Integrating the latest science with First Nations principles will enhance a vital ecosystem
Flowing west from the Rockies into the Columbia River, Shuswap Creek is home to a variety of fish species, including salmon and the species-at-risk west slope cutthroat trout. Sharing the stream are also mountain whitefish and bull trout, keystone species that are vital to the ecosystem and culturally significant to the local Kenpesq’t people, also known as the Shuswap Band.
Concerned about the diminishing fish populations in Shuswap Creek, the Kenpesq’t community began work over a decade ago to identify the cause. With the creek running through the community, there was also concern about the creek’s ecosystem and its use as a water source, including the health of its species, the risk of it flooding and the quality and quantity of its water.
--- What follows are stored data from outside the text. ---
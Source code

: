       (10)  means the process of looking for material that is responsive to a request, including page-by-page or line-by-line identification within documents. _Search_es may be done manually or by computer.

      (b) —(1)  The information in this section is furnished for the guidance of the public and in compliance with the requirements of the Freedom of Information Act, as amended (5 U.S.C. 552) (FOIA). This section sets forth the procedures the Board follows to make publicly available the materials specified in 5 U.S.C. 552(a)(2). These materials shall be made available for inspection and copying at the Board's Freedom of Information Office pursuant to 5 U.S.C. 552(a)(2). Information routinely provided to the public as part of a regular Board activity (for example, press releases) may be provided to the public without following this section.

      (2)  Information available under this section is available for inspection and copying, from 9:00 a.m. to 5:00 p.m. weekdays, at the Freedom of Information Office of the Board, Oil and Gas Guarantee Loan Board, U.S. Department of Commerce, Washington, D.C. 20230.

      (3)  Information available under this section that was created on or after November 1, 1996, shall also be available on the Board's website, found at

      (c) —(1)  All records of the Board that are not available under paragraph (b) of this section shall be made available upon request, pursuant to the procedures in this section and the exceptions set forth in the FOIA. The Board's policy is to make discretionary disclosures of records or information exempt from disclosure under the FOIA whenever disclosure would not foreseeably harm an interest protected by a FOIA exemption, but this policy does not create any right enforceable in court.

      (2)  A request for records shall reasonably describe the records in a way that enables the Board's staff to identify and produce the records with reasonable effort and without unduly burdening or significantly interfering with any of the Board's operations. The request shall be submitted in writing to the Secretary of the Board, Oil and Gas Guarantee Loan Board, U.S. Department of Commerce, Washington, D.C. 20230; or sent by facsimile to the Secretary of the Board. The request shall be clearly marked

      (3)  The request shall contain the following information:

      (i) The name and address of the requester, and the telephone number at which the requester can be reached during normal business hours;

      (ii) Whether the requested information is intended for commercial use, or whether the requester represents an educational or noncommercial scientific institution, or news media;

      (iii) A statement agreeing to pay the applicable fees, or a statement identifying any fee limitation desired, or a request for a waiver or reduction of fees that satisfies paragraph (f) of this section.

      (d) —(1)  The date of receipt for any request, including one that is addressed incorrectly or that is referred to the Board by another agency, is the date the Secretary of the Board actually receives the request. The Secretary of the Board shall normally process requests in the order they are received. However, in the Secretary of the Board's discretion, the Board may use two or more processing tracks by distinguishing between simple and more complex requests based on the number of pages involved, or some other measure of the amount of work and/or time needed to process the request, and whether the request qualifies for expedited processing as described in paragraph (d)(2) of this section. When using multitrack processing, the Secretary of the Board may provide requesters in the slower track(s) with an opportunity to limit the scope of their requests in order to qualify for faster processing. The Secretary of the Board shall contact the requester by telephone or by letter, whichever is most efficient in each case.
Now, the community has received multi-year funding from the Trust’s Ecosystem Enhancement Program. This program is designed to help maintain and improve ecological health and native biodiversity in a variety of Basin ecosystems, including wetlands, fish habitat, forests and grasslands.
With collaboration from community members, local landowners and local and provincial organizations, the community has started to restore and enhance over five kilometres of the 18-kilometre creek and its watershed.
The aim is to use the latest scientific techniques while working within the parameters of Kenpesq’t fundamental principles, such as sustainability, responsible stewardship, respect and self-sufficiency.
Mark Thomas is a Kenpesq’t Councillor. He says, “We will know the project has been successful when we see positive trends in aquatic communities and populations. Our commitment is to the long-term sustainability of the resources and people of the Columbia Valley.”
The Kenpesq’t community hired local biologist Jon Bisset to lead the project. “Shuswap Creek is a great project for this funding because there was already work done,” he says. “We can get our boots on the ground right away with the funds.”
They’ll use various means to study fish populations and water quality. For example, they’ll identify the total number of kilometres of the stream that’s home to fish and other aquatic species. They’ll study the vegetated areas along the streambanks, which serve many roles: keeping the channel stable, giving cover to aquatic animals, providing shade that reduces water temperatures, storing water and serving as food for the insects that fish and other animals feed on.
“We’ll also remove barriers to the movement of fish from one section to another.”
They’ll also look at the course of the channels to learn more about the stream habitat and fish movement, which indicate “the ability of the fish and their food sources to be able to move freely from one body of water to another, or from one section of the stream to another, to find food, spawn and lay eggs,” says Bisset. “We’ll also remove barriers to that movement.”
To do so, they’ll remove culverts and divert channels around existing barriers to fish movement. Other priorities include restoring sections of the stream that have been damaged, weighing and measuring fish, and estimating their populations.
Once they’ve restored this section—improving the ecosystem to the benefit of its native aquatic species, amphibians and other animals—they plan to “apply this approach to the rest of the tributaries between here and Golden,” says Thomas.
Bisset says, “With restoration, you can’t just do it with one biologist or one engineer, you need a lot of expertise…you need a variety of skills pulled together.” Therefore, the project is conducting a fisheries technology course in which the participants—four of whom are community members—engage in lectures and field work. “We’ll create opportunities for youth and others to get training and education, aligned with First Nations values, to build a career. It provides for a healthy community, long-term.”
Despite COVID-19, the project has been moving forward with only some delays and additional costs. To follow health guidelines, the training sessions have been kept small. And while the project is ahead of schedule on fieldwork, such as fish sampling, getting the appropriate teams onsite made it challenging to complete restoration designs and start building.
“We’re not in a rush to do things,” says Bisset. “The only priority is to do things right.”